MATERIAL TO PROCESS section start

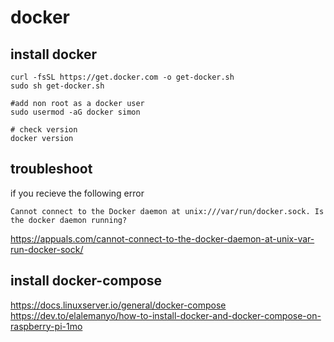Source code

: # docker


## install docker 

```
curl -fsSL https://get.docker.com -o get-docker.sh
sudo sh get-docker.sh

#add non root as a docker user
sudo usermod -aG docker simon

# check version
docker version

```

## troubleshoot

if you recieve the following error

```
Cannot connect to the Docker daemon at unix:///var/run/docker.sock. Is the docker daemon running?
```
https://appuals.com/cannot-connect-to-the-docker-daemon-at-unix-var-run-docker-sock/

## install docker-compose

https://docs.linuxserver.io/general/docker-compose
https://dev.to/elalemanyo/how-to-install-docker-and-docker-compose-on-raspberry-pi-1mo
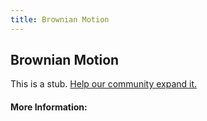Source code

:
 ```yaml
---
title: Brownian Motion
---
```


## Brownian Motion

This is a stub. [Help our community expand it.](https://github.com/freeCodeCamp/guide-articles/tree/master/articles/Machine-Learning/Brownian-Motion/index.md)

<!-- The article goes here, in GitHub-flavored Markdown. Feel free to add YouTube videos, images, and CodePen/JSBin embeds  -->

#### More Information:
<!-- Please add any articles you think might be helpful to read before writing the article -->


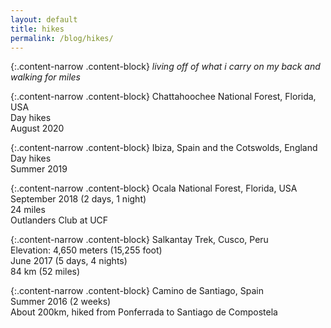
 ```yaml
---
layout: default
title: hikes
permalink: /blog/hikes/
---
```


{:.content-narrow .content-block}
*living off of what i carry on my back and walking for miles*

{:.content-narrow .content-block}
Chattahoochee National Forest, Florida, USA<br>
Day hikes<br>
August 2020

{:.content-narrow .content-block}
Ibiza, Spain and the Cotswolds, England<br>
Day hikes<br>
Summer 2019

{:.content-narrow .content-block}
Ocala National Forest, Florida, USA<br>
September 2018 (2 days, 1 night)<br>
24 miles<br> 
Outlanders Club at UCF

{:.content-narrow .content-block}
Salkantay Trek, Cusco, Peru<br> 
Elevation: 4,650 meters (15,255 foot)<br>
June 2017 (5 days, 4 nights)<br>
84 km (52 miles)

{:.content-narrow .content-block}
Camino de Santiago, Spain<br>
Summer 2016 (2 weeks)<br>
About 200km, hiked from Ponferrada to Santiago de Compostela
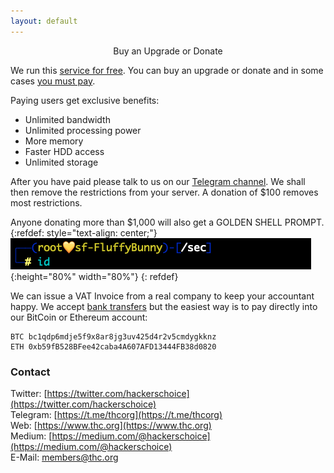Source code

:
 ```yaml
---
layout: default
---
```


<div style="text-align:center">Buy an Upgrade or Donate</div>

We run this [service for free](../youcheapfuck). You can buy an upgrade or donate and in some cases [you must pay](../youcheapfuck).

Paying users get exclusive benefits:
* Unlimited bandwidth
* Unlimited processing power
* More memory
* Faster HDD access
* Unlimited storage

After you have paid please talk to us on our [Telegram channel](https://t.me/thcorg). We shall then remove the restrictions from your server. A donation of $100 removes most restrictions.

Anyone donating more than $1,000 will also get a GOLDEN SHELL PROMPT.
{:refdef: style="text-align: center;"}
![golden prompt](golden-prompt.png){:height="80%" width="80%"}
{: refdef}


We can issue a VAT Invoice from a real company to keep your accountant happy. We accept [bank transfers](https://t.me/thcorg) but the easiest way is to pay directly into our BitCoin or Ethereum account:

```
BTC bc1qdp6mdje5f9x8ar8jg3uv425d4r2v5cmdygkknz
ETH 0xb59fB528BFee42caba4A607AFD13444FB38d0820
```

### Contact

Twitter: [https://twitter.com/hackerschoice](https://twitter.com/hackerschoice)  
Telegram: [https://t.me/thcorg](https://t.me/thcorg)  
Web: [https://www.thc.org](https://www.thc.org)  
Medium: [https://medium.com/@hackerschoice](https://medium.com/@hackerschoice)  
E-Mail: members@thc.org  
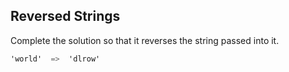 ## Reversed Strings

Complete the solution so that it reverses the string passed into it.
```csharp
'world'  =>  'dlrow'
```

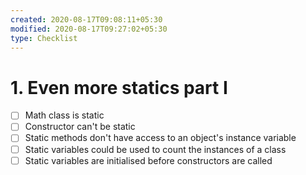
 ```yaml
---
created: 2020-08-17T09:08:11+05:30
modified: 2020-08-17T09:27:02+05:30
type: Checklist
---
```


# 1. Even more statics part I

- [ ] Math class is static
- [ ] Constructor can't be static
- [ ] Static methods don't have access to an object's instance variable
- [ ] Static variables could be used to count the instances of a class
- [ ] Static variables are initialised before constructors are called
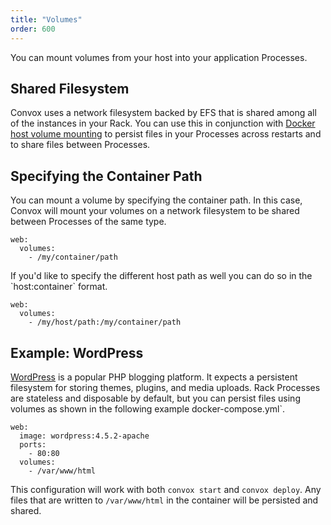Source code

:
 ```yaml
---
title: "Volumes"
order: 600
---
```


You can mount volumes from your host into your application Processes.

## Shared Filesystem

Convox uses a network filesystem backed by EFS that is shared among all of the instances in your Rack. You can use this in conjunction with [Docker host volume mounting](https://docs.docker.com/v1.11/engine/userguide/containers/dockervolumes/#mount-a-host-directory-as-a-data-volume) to persist files in your Processes across restarts and to share files between Processes.

## Specifying the Container Path

You can mount a volume by specifying the container path. In this case, Convox will mount your volumes on a network filesystem to be shared between Processes of the same type.

```
web:
  volumes:
    - /my/container/path
```

<div class="block-callout block-show-callout type-info" markdown="1">
If you'd like to specify the different host path as well you can do so in the `host:container` format.

```
web:
  volumes:
    - /my/host/path:/my/container/path
```
</div>

## Example: WordPress

[WordPress](https://wordpress.com/) is a popular PHP blogging platform. It expects a persistent filesystem for storing themes, plugins, and media uploads. Rack Processes are stateless and disposable by default, but you can persist files using volumes as shown in the following example docker-compose.yml`.

```
web:
  image: wordpress:4.5.2-apache
  ports:
    - 80:80
  volumes:
    - /var/www/html
```

This configuration will work with both `convox start` and `convox deploy`. Any files that are written to `/var/www/html` in the container will be persisted and shared.
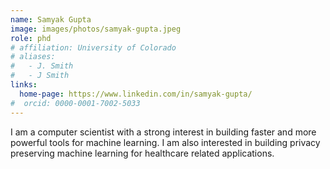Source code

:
 ```yaml
---
name: Samyak Gupta
image: images/photos/samyak-gupta.jpeg
role: phd
# affiliation: University of Colorado
# aliases:
#   - J. Smith
#   - J Smith
links:
  home-page: https://www.linkedin.com/in/samyak-gupta/
#  orcid: 0000-0001-7002-5033
---
```

I am a computer scientist with a strong interest in building faster and more powerful tools for machine learning. I am also interested in building privacy preserving machine learning for healthcare related applications. 
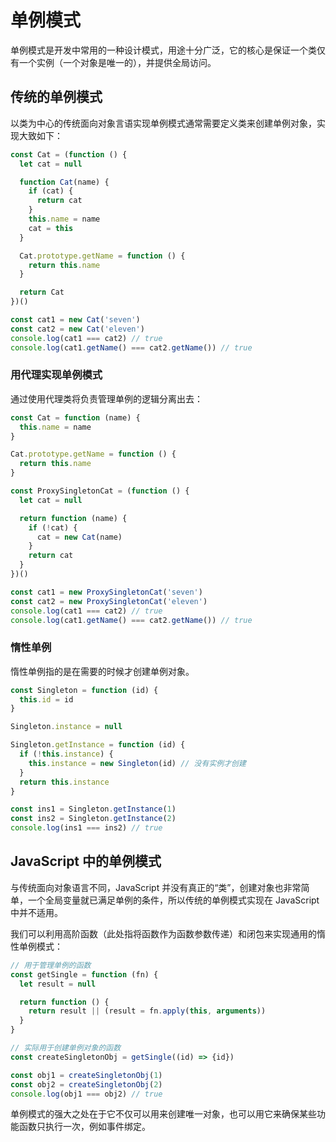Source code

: # 单例模式

单例模式是开发中常用的一种设计模式，用途十分广泛，它的核心是保证一个类仅有一个实例（一个对象是唯一的），并提供全局访问。

## 传统的单例模式

以类为中心的传统面向对象言语实现单例模式通常需要定义类来创建单例对象，实现大致如下：

```js
const Cat = (function () {
  let cat = null

  function Cat(name) {
    if (cat) {
      return cat
    }
    this.name = name
    cat = this
  }

  Cat.prototype.getName = function () {
    return this.name
  }

  return Cat
})()

const cat1 = new Cat('seven')
const cat2 = new Cat('eleven')
console.log(cat1 === cat2) // true
console.log(cat1.getName() === cat2.getName()) // true
```

### 用代理实现单例模式

通过使用代理类将负责管理单例的逻辑分离出去：

```js
const Cat = function (name) {
  this.name = name
}

Cat.prototype.getName = function () {
  return this.name
}

const ProxySingletonCat = (function () {
  let cat = null

  return function (name) {
    if (!cat) {
      cat = new Cat(name)
    }
    return cat
  }
})()

const cat1 = new ProxySingletonCat('seven')
const cat2 = new ProxySingletonCat('eleven')
console.log(cat1 === cat2) // true
console.log(cat1.getName() === cat2.getName()) // true
```

### 惰性单例

惰性单例指的是在需要的时候才创建单例对象。

```js
const Singleton = function (id) {
  this.id = id
}

Singleton.instance = null

Singleton.getInstance = function (id) {
  if (!this.instance) { 
    this.instance = new Singleton(id) // 没有实例才创建
  }
  return this.instance
}

const ins1 = Singleton.getInstance(1)
const ins2 = Singleton.getInstance(2)
console.log(ins1 === ins2) // true
```

## JavaScript 中的单例模式

与传统面向对象语言不同，JavaScript 并没有真正的“类”，创建对象也非常简单，一个全局变量就已满足单例的条件，所以传统的单例模式实现在 JavaScript 中并不适用。

我们可以利用高阶函数（此处指将函数作为函数参数传递）和闭包来实现通用的惰性单例模式：

```js
// 用于管理单例的函数
const getSingle = function (fn) {
  let result = null

  return function () {
    return result || (result = fn.apply(this, arguments))
  }
}

// 实际用于创建单例对象的函数
const createSingletonObj = getSingle((id) => {id})

const obj1 = createSingletonObj(1)
const obj2 = createSingletonObj(2)
console.log(obj1 === obj2) // true
```

单例模式的强大之处在于它不仅可以用来创建唯一对象，也可以用它来确保某些功能函数只执行一次，例如事件绑定。
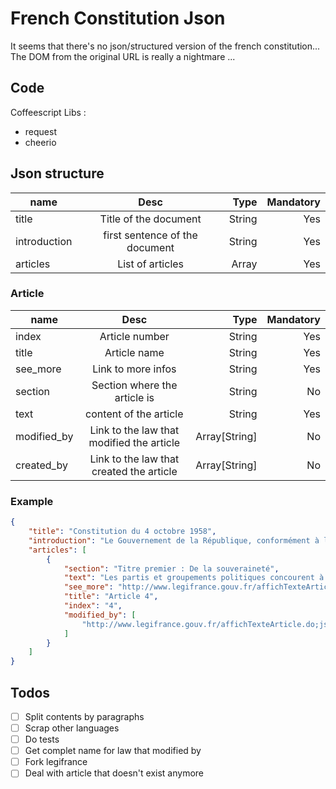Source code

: # French Constitution Json 
It seems that there's no json/structured version of the french constitution...
The DOM from the original URL is really a nightmare ...

## Code
Coffeescript
Libs :
- request
- cheerio

## Json structure

| name          | Desc                           | Type   | Mandatory  |
| ------------- |:------------------------------:| ------:| ----------:| 
| title         | Title of the document          | String | Yes        |
| introduction  | first sentence of the document | String | Yes        |
| articles      | List of articles               | Array  | Yes        |

### Article
| name            | Desc                                      | Type          | Mandatory  |
| --------------- |:-----------------------------------------:| -------------:| ----------:|
| index           | Article number                            | String        | Yes        |
| title           | Article name                              | String        | Yes        |
| see_more        | Link to more infos                        | String        | Yes        |
| section         | Section where the article is              | String        | No         |
| text            | content of the article                    | String        | Yes        |
| modified_by     | Link to the law that modified the article | Array[String] | No         |
| created_by      | Link to the law that created the article  | Array[String] | No         |

### Example
```json
{
    "title": "Constitution du 4 octobre 1958",
    "introduction": "Le Gouvernement de la République, conformément à la loi constitutionnelle du 3 juin 1958, a proposé, Le Peuple français a adopté, Le Président de la République promulgue la loi constitutionnelle dont la teneur suit :",
    "articles": [
        {
            "section": "Titre premier : De la souveraineté",
            "text": "Les partis et groupements politiques concourent à l'expression du suffrage. Ils se forment et exercent leur activité librement. Ils doivent respecter les principes de la souveraineté nationale et de la démocratie.Ils contribuent à la mise en oeuvre du principe énoncé au second alinéa de l'article 1er dans les conditions déterminées par la loi.La loi garantit les expressions pluralistes des opinions et la participation équitable des partis et groupements politiques à la vie démocratique de la Nation.",
            "see_more": "http://www.legifrance.gouv.fr/affichTexteArticle.do;jsessionid=AEF34CBC3F86C999C790EAA26201426D.tpdjo02v_2?idArticle=LEGIARTI000019240999&cidTexte=LEGITEXT000006071194&dateTexte=20140830",
            "title": "Article 4",
            "index": "4",
            "modified_by": [
                "http://www.legifrance.gouv.fr/affichTexteArticle.do;jsessionid=AEF34CBC3F86C999C790EAA26201426D.tpdjo02v_2?cidTexte=JORFTEXT000019237256&idArticle=LEGIARTI000019238674&dateTexte=20080724&categorieLien=id#LEGIARTI000019238674"
            ]
        }
    ]
}
```

## Todos
- [ ] Split contents by paragraphs
- [ ] Scrap other languages
- [ ] Do tests
- [ ] Get complet name for law that modified by
- [ ] Fork legifrance
- [ ] Deal with article that doesn't exist anymore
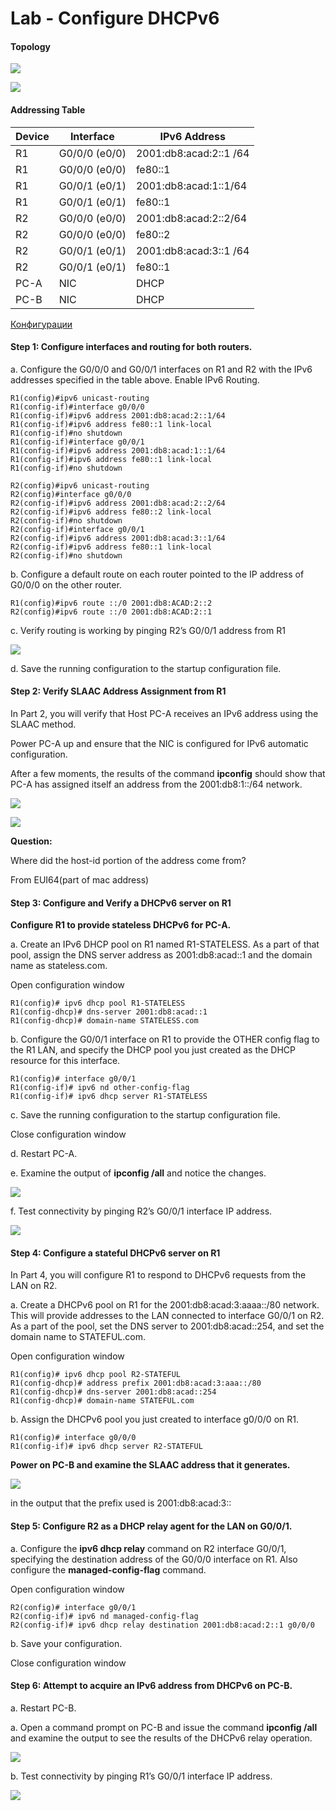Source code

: # **Lab - Configure DHCPv6**

#### Topology

![](topology.PNG)

![](topology2.PNG)

#### Addressing Table

| Device | Interface      | IPv6 Address           |
| ------ | -------------- | ---------------------- |
| R1     | G0/0/0  (e0/0) | 2001:db8:acad:2::1 /64 |
| R1     | G0/0/0  (e0/0) | fe80::1                |
| R1     | G0/0/1  (e0/1) | 2001:db8:acad:1::1/64  |
| R1     | G0/0/1  (e0/1) | fe80::1                |
| R2     | G0/0/0  (e0/0) | 2001:db8:acad:2::2/64  |
| R2     | G0/0/0  (e0/0) | fe80::2                |
| R2     | G0/0/1  (e0/1) | 2001:db8:acad:3::1 /64 |
| R2     | G0/0/1  (e0/1) | fe80::1                |
| PC-A   | NIC            | DHCP                   |
| PC-B   | NIC            | DHCP                   |

[Конфигурации](https://github.com/Krestok/otus-networks/tree/master/homework005DHCPv6/Config)

#### Step 1: Configure interfaces and routing for both routers.

a.   Configure the G0/0/0 and G0/0/1 interfaces on R1 and R2 with the IPv6 addresses specified in the table above.   Enable IPv6 Routing.

```
R1(config)#ipv6 unicast-routing
R1(config-if)#interface g0/0/0
R1(config-if)#ipv6 address 2001:db8:acad:2::1/64
R1(config-if)#ipv6 address fe80::1 link-local 
R1(config-if)#no shutdown
R1(config-if)#interface g0/0/1
R1(config-if)#ipv6 address 2001:db8:acad:1::1/64
R1(config-if)#ipv6 address fe80::1 link-local 
R1(config-if)#no shutdown

R2(config)#ipv6 unicast-routing
R2(config)#interface g0/0/0
R2(config-if)#ipv6 address 2001:db8:acad:2::2/64
R2(config-if)#ipv6 address fe80::2 link-local
R2(config-if)#no shutdown
R2(config-if)#interface g0/0/1
R2(config-if)#ipv6 address 2001:db8:acad:3::1/64
R2(config-if)#ipv6 address fe80::1 link-local 
R2(config-if)#no shutdown
```

b.   Configure a default route on each router pointed to the IP address of G0/0/0 on the other router.

```
R1(config)#ipv6 route ::/0 2001:db8:ACAD:2::2
R2(config)#ipv6 route ::/0 2001:db8:ACAD:2::1
```

c.   Verify routing is working by pinging R2’s G0/0/1 address from R1

![](1.png)

d.   Save the running configuration to the startup configuration file.

#### Step 2: Verify SLAAC Address Assignment from R1

In Part 2, you will verify that Host PC-A receives an IPv6 address using the SLAAC method.

Power PC-A up and ensure that the NIC is configured for IPv6 automatic configuration.

After a few moments, the results of the command **ipconfig** should show that PC-A has assigned itself an address from the 2001:db8:1::/64 network.

![](2.png)

![](3.png)



**Question:**

Where did the host-id portion of the address come from?

From EUI64(part of mac address)

#### Step 3: Configure and Verify a DHCPv6 server on R1

**Configure R1 to provide stateless DHCPv6 for PC-A.**

a.   Create an IPv6 DHCP pool on R1 named R1-STATELESS. As a part of that pool, assign the DNS server address as 2001:db8:acad::1 and the domain name as stateless.com.

Open configuration window

```
R1(config)# ipv6 dhcp pool R1-STATELESS
R1(config-dhcp)# dns-server 2001:db8:acad::1
R1(config-dhcp)# domain-name STATELESS.com
```

b.   Configure the G0/0/1 interface on R1 to provide the OTHER config flag to the R1 LAN, and specify the DHCP pool you just created as the DHCP resource for this interface.

```
R1(config)# interface g0/0/1
R1(config-if)# ipv6 nd other-config-flag
R1(config-if)# ipv6 dhcp server R1-STATELESS
```

c.   Save the running configuration to the startup configuration file.

Close configuration window

d.   Restart PC-A.

e.   Examine the output of **ipconfig /all** and notice the changes.

![](4.png)

f.   Test connectivity by pinging R2’s G0/0/1 interface IP address.

![](5.png)



#### Step 4: Configure a stateful DHCPv6 server on R1

In Part 4, you will configure R1 to respond to DHCPv6 requests from the LAN on R2.

a.   Create a DHCPv6 pool on R1 for the 2001:db8:acad:3:aaaa::/80 network. This will provide addresses to the LAN connected to interface G0/0/1 on R2. As a part of the pool, set the DNS server to 2001:db8:acad::254, and set the domain name to STATEFUL.com.

Open configuration window

```
R1(config)# ipv6 dhcp pool R2-STATEFUL
R1(config-dhcp)# address prefix 2001:db8:acad:3:aaa::/80
R1(config-dhcp)# dns-server 2001:db8:acad::254
R1(config-dhcp)# domain-name STATEFUL.com
```

b.   Assign the DHCPv6 pool you just created to interface g0/0/0 on R1.

```
R1(config)# interface g0/0/0
R1(config-if)# ipv6 dhcp server R2-STATEFUL
```

**Power on PC-B and examine the SLAAC address that it generates.**

![](6.png)

in the output that the prefix used is 2001:db8:acad:3::

#### Step 5: Configure R2 as a DHCP relay agent for the LAN on G0/0/1.

a.   Configure the **ipv6 dhcp relay** command on R2 interface G0/0/1, specifying the destination address of the G0/0/0 interface on R1. Also configure the **managed-config-flag** command.

Open configuration window

```
R2(config)# interface g0/0/1
R2(config-if)# ipv6 nd managed-config-flag
R2(config-if)# ipv6 dhcp relay destination 2001:db8:acad:2::1 g0/0/0
```

b.   Save your configuration.

Close configuration window

#### Step 6: Attempt to acquire an IPv6 address from DHCPv6 on PC-B.

a.   Restart PC-B.

a.   Open a command prompt on PC-B and issue the command **ipconfig /all** and examine the output to see the results of the DHCPv6 relay operation.

![](8.png)

b.   Test connectivity by pinging R1’s G0/0/1 interface IP address.

![](7.png)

MATERIAL TO PROCESS section end

• **EXERCISE BRIEF**
Only the lines from the top of the material above down to the line bearing "## Brownian Motion", that line included, should be set down exactly; no pictures.

• **REPLY TO THE TASK**
Source code

: # docker


## install docker 

```
curl -fsSL https://get.docker.com -o get-docker.sh
sudo sh get-docker.sh

#add non root as a docker user
sudo usermod -aG docker simon

# check version
docker version

```

## troubleshoot

if you recieve the following error

```
Cannot connect to the Docker daemon at unix:///var/run/docker.sock. Is the docker daemon running?
```
https://appuals.com/cannot-connect-to-the-docker-daemon-at-unix-var-run-docker-sock/

## install docker-compose

https://docs.linuxserver.io/general/docker-compose
https://dev.to/elalemanyo/how-to-install-docker-and-docker-compose-on-raspberry-pi-1mo
Source code

:
 ```yaml
---
title: Brownian Motion
---
```


## Brownian Motion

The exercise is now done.